These cross-connections and related patterns can be detected and identified. Through identification, they become intentional feature(s) or irregularities. Such intentional irregularities can be used to encode higher order information into the scale. This higher order information can be used to communicate information such as absolute position.

3. Unique Spacing

Pads of varying size, shape, and cross connection were explored, but of uniform and repeating position. Every scale pad is positioned equidistant to each next pad. However, it is fully possible to imbue position information by spacing, placing and or distributing the scale pads in different ways. Different pad realizations will yield different capacitive distributions. These capacitive distributions can be ‘read’ and reverse analyzed to determine absolute position.
Chicken eyes have cones spaced very uniquely. Human eyes have a more regular and periodic cone spacing, with a higher clustering towards the center of the eye. However, chickens do not have such a regular cone spacing. Cones are grouped in periods. Within a period, the cones are spaced in random patterns. These patterns obey certain boundary rules. The cones are not too close together, nor too far apart.
The cone layout can be characterized by the following points: regular and dependable rules and boundaries, irregular and or unique spacing, and regular intervals.
Why are these points worth interest?
Random, patterned or unique spacing provides information. Specifically, it provides position information. As the chicken looks at an object, the object enters different regions of unique spacing. The unique spacing codes the visual information with spatial meaning. As the chicken moves its head, it can track an object, without moving its eyes in their sockets. The cone intervals, periods, are like clusters. The spatial position of the object is reflected by which clusters it lies inside of.
This kind of cone layout requires less processing. Chicken brains are very small. Human brains are much larger. This method of spatially coding information at the sensor level enables chickens to have a high level of spatial awareness without as much gray matter. The overhead is reduced.
Micro-controllers, when compared to computers, are similar to how a chicken brain is to a human brain. In order to achieve higher orders of performance, creative methods are needed. The pad spacing on a scale can be arranged using the principles of the chicken eyes. Any one or more individual pads can be spaced differently along the length of the scale. Pads of various size, shape and crossover can be distributed, placed and or spaced differently along the length of the scale. Provided the spacing, placement and or distribution enables unique capacitive behavior, then their uniqueness can provide absolute and relative positioning information. For example: Too close together, and there isn't discernment. Too far apart and the fringing isn't strong enough to be meaningful. The goal is to strike the right balance of how features are distributed to optimize the resulting capacitive waveform.
The unique pad spacing can be detected and identified. Through identification, unique spacing(s) become intentional feature(s) or irregularities. Such intentional irregularities can be used to encode higher order information into the scale. This higher order information can be used to communicate information such as absolute position.
In summary of the intentional features or irregularities discussed in Unique pad shape and size, Connection Swap (crossover) and Unique Spacing, any one or more of these unique features can be detected and or identified with the irregularity detection and recognition discussed in previous embodiments. The presence of any one or more features imbues the scale with higher order information. Details such as but not limited to the nature, presence and or type of irregularity can encode information. This higher order information can be used to communicate information such as but not limited to absolute position. In short, any one or more of the discussed intentional features can be used to provide referencing, indexing or marking for absolute positioning.

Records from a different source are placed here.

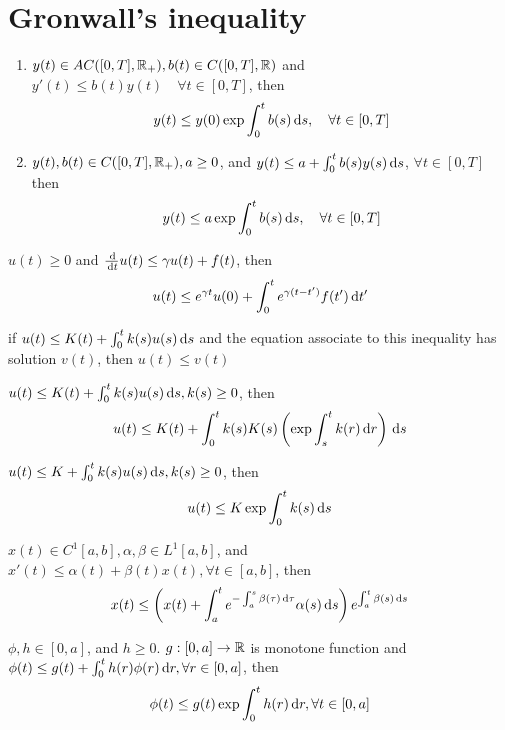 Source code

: \documentclass[../main]{subfiles}
\begin{document}
\section{Gronwall's inequality}

\begin{thm}
\begin{enumerate}
    \item $y(t)\in AC([0,T],\mathbb{R}_+),b(t)\in C([0,T],\mathbb{R})$ and $y'(t)\le b(t)y(t) \quad \forall t\in[0,T]$, then\begin{equation}
        y(t)\le y(0)\exp{\int_0^t b(s)\,\mathrm{d}s}, \quad \forall t\in [0,T]
    \end{equation}
    \item $y(t),b(t)\in C([0,T],\mathbb{R}_+), a\ge 0$, and $y(t)\le a +\int_0^t b(s)y(s)\,\mathrm{d}s$, $\forall t\in [0,T]$ then\begin{equation}
        y(t)\le a \exp{\int_0^t b(s)\,\mathrm{d}s}, \quad \forall t\in [0,T]
    \end{equation} 
\end{enumerate}
\end{thm}

\begin{thm}
$u(t)\ge 0$ and $\frac{\D}{\D{t}}u(t)\le \gamma u(t)+f(t)$, then \begin{equation}
    u(t)\le e^{\gamma t} u(0)+\int_0^t e^{\gamma(t-t')}f(t')\,\mathrm{d}t'
\end{equation}
\end{thm}

\begin{lem}
if $u(t)\le K(t)+\int_0^t k(s)u(s)\,\mathrm{d}s$ and the equation associate to this inequality has solution $v(t)$, then $u(t)\le v(t)$ 
\end{lem}

\begin{thm}
$u(t)\le K(t)+\int_0^t k(s)u(s)\,\mathrm{d}s, k(s)\ge 0$, then \begin{equation}
    u(t)\le K(t)+\int_0^t k(s) K(s) \left( \exp \int_s^t k(r)\,\mathrm{d}r \right)\,\mathrm{d}s 
\end{equation}
\end{thm}

\begin{thm}
$u(t)\le K+\int_0^t k(s)u(s)\,\mathrm{d}s, k(s)\ge 0$, then \begin{equation}
    u(t)\le K\exp \int_0^t k(s)\,\mathrm{d}s
\end{equation}
\end{thm}

\begin{thm}
$x(t)\in C^1[a,b], \alpha, \beta \in L^1[a,b]$, and $x'(t)\le \alpha(t)+\beta(t)x(t), \forall t\in [a,b]$, then\begin{equation}
    x(t)\le \left( x(t)+\int_a^t e^{-\int_a^s \beta(\tau)\,\mathrm{d}\tau}\alpha(s)\,\mathrm{d}s  \right)e^{\int_a^t\beta(s)\,\mathrm{d}s}
\end{equation}
\end{thm}

\begin{thm}
$\phi, h \in [0,a]$, and $h\ge 0$. $g:[0,a]\to \mathbb{R}$ is monotone function and $\phi(t)\le g(t)+\int_0^t h(r)\phi(r)\,\mathrm{d}r, \forall r\in [0,a]$, then\begin{equation}
    \phi(t)\le g(t)\exp \int_0^t h(r)\,\mathrm{d}r, \forall t\in [0,a]
\end{equation}
\end{thm}
\end{document}
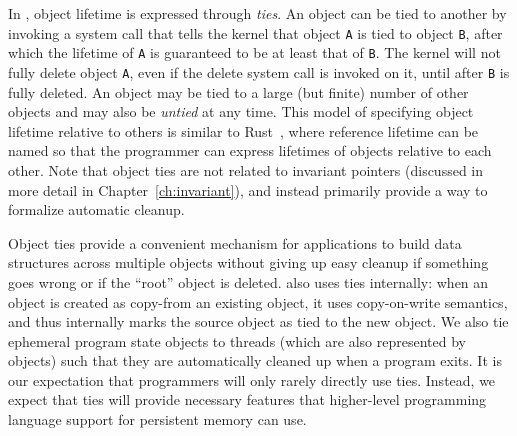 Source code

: In \Twizzler, object lifetime is expressed through \emph{ties}.
An object can be tied to another by invoking a system call that tells the kernel that
object \texttt{A} is tied to object \texttt{B}, after which the lifetime of \texttt{A} is
guaranteed to be at least that of \texttt{B}. The kernel will not fully delete object \texttt{A}, even if the
delete system call is invoked on it, until after \texttt{B} is fully deleted. An object may be tied
to a large (but finite) number of other objects and may also be \emph{untied} at any time. This
model of specifying object lifetime relative to others is similar to Rust~\cite{rust}, where
reference lifetime can be named so that the programmer can express lifetimes of objects relative to
each other. Note that object ties are not related to invariant pointers (discussed in more detail
in Chapter~\ref{ch:invariant}), and instead primarily provide a way to formalize automatic cleanup.


Object ties provide a convenient mechanism for applications to build data structures across
multiple objects without giving up easy cleanup if something goes wrong or if the ``root'' object is
deleted. \Twizzler also uses ties internally: when an object is created as copy-from an existing
object, it uses copy-on-write semantics, and thus internally marks the source object as tied to the
new object. We also tie ephemeral program state objects to threads (which are also represented by
objects) such that they are automatically cleaned up when a program exits. It is our expectation
that programmers will only rarely directly use ties. Instead, we expect that ties will
provide necessary features that higher-level programming language support for persistent memory can
use.

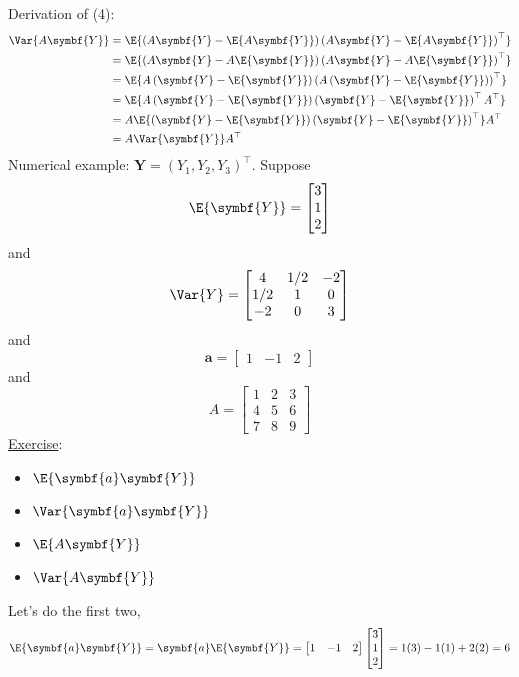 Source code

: Derivation of (4):
\begin{align*}
    \Var{A\symbf{Y}}
     & =\E{\left(A\symbf{Y}-\E{A\symbf{Y}}\right)
        \left(A\symbf{Y}-\E{A\symbf{Y}}\right)^\top}                                                 \\
     & =\E{\left( A\symbf{Y}-A\E{\symbf{Y}} \right)
        \left( A\symbf{Y}-A\E{\symbf{Y}} \right)^\top}                                               \\
     & =\E{A\left( \symbf{Y}-\E{\symbf{Y}} \right)
        \left( A\left( \symbf{Y}-\E{\symbf{Y}} \right) \right)^\top}                                 \\
     & =\E{A\left( \symbf{Y}-\E{\symbf{Y}} \right)
        \left( \symbf{Y}-\E{\symbf{Y}} \right)^\top A^\top}                                          \\
     & =A\E{\left( \symbf{Y}-\E{\symbf{Y}} \right)\left( \symbf{Y}-\E{\symbf{Y}} \right)^\top}A^\top \\
     & =A\Var{\symbf{Y}}A^\top
\end{align*}
Numerical example: $ \symbf{Y}=(Y_1,Y_2,Y_3)^\top $. Suppose
\[ \E{\symbf{Y}}=\begin{bmatrix}
        3 \\
        1 \\
        2
    \end{bmatrix} \]
and
\[ \Var{Y}=\begin{bmatrix}
        4   & 1/2 & -2 \\
        1/2 & 1   & 0  \\
        -2  & 0   & 3
    \end{bmatrix} \]
and
\[ \symbf{a}=\begin{bmatrix}
        1 & -1 & 2
    \end{bmatrix} \]
and
\[ A=\begin{bmatrix}
        1 & 2 & 3 \\
        4 & 5 & 6 \\
        7 & 8 & 9
    \end{bmatrix} \]
\underline{Exercise}:
\begin{itemize}
    \item $ \E{\symbf{a}\symbf{Y}} $
    \item $ \Var{\symbf{a}\symbf{Y}} $
    \item $ \E{A\symbf{Y}} $
    \item $ \Var{A\symbf{Y}} $
\end{itemize}
Let's do the first two,
\[ \E{\symbf{a}\symbf{Y}}=\symbf{a}\E{\symbf{Y}}=
    \begin{bmatrix}
        1 & -1 & 2
    \end{bmatrix}\begin{bmatrix}
        3 \\
        1 \\
        2
    \end{bmatrix}=1(3)-1(1)+2(2)=6 \]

Asymmetric Features and Feature Groups

Unique and intentional features can be asymmetric in nature. The placement, distribution and order of these features can also be asymmetric in nature. Asymmetric features and feature distribution can be used to encode higher levels of information such as absolute position but in particular, direction information.
Approaching an asymmetric feature from one side may imply that the slider is traveling in the positive direction, or vice versa. For example, a scale pad could be trapezoidal in nature, as seen by components (21-1B) and (23-1B) in FIG. 34. Being trapezoidal, with a triangular shape on one side, the signal waveform will be uniquely more linear in that region.
Approaching an asymmetric distribution or order of features from one side may imply that the slider is traveling in the positive direction, or vice verse. For example, given two features, A and B, detecting A first, then B may suggest travel in the positive direction. Detecting B first, then A, may suggest travel in the negative direction. In this way, the asymmetric nature of a pattern, or how patterns can be arranged to be asymmetric imbues direction information.

Imprecise Data

The exact nature or type or degree of an irregularity may be unclear. However, that an irregularity has occurred is more clear. Likewise, that a specific pattern of irregularities has occurred is also clear or easier to discern than the details, nature, type and or degree of each irregularity in the pattern. Without necessarily identifying specific details about the irregularity or pattern of two or more irregularities, higher order information encoded in the scale can be detected based simply on the presence of an irregularity or pattern of irregularities. This constitutes a method of imprecise data—using a limited set of characteristics to evaluate higher order information.
In particular, a hysteresis approach can be used, like Yes/No irregularity. This can be seen as a means of detecting binary information encoded into the scale. For example, if an intentional irregularity is one interval long, then a pattern three intervals long could be irregularity, no irregularity, irregularity, or one-zero-one.

Embodiment 6

Embedded Components

Embedded Components:
discrete components embedded in the scale, like resistors, capacitors, etc.
So far, scales for wireless sensors are entirely inert. Their behavior is entirely based on the shape, orientation, etc of the pads. However, scales in wireless sensors could have embedded components on/in them. These components could be resistors, capacitors, inductors, etc. In short, embedded components refers to discrete components. For instance, an additional resistive, capacitive or inductive load can be embedded in the scale. This is illustrated in FIG. 35, where component (42), an inductor, is placed between (21) and (23). The related circuit is summarized on the right hand of FIG. 35. The addition of discrete components can be used to change the electrical characteristics on the output, as another form of intentional irregularity. Even the addition of a load will alter the signal amplitude or capacitive circuitry impedance characteristics. A discrete capacitor could be added at the location of (42), increasing the localized capacitance, being very detectable in nature. The discrete components can vary from one scale pad set to the next, providing variance in electrical characteristics along the length of the scale in the X axis direction. The choice of component(s) and the specification of those component(s) can vary from one set or pad to another, side by side. A set can be defined as components (21), (22-PD), (42), (22-PD) and (23), making up one segment of the scale as visualized in figure FIG. 35. Many configurations are possible. At very high frequencies it may be desirable to embed microwave circuits instead of or as well as discrete components.
The use or purpose of such intentional irregularities is the same as discussed in the previous embodiment. In short, the application of these features into or onto the sensor scale provides a means of imbuing or encoding the scale with higher order information. The higher order information can be interpreted for absolute positioning, evaluating direction, and other purposes.

Embodiment 7

Oversized Pads

Previous embodiments have discussed different unique features for the purpose of absolute positioning Some of the previously discussed features involve pads of unique size, shape or position. One example, seen in FIG. 28, involved having some scale pads that were oversized to be wider than normal, denoted by (21-1A) and (23-1A).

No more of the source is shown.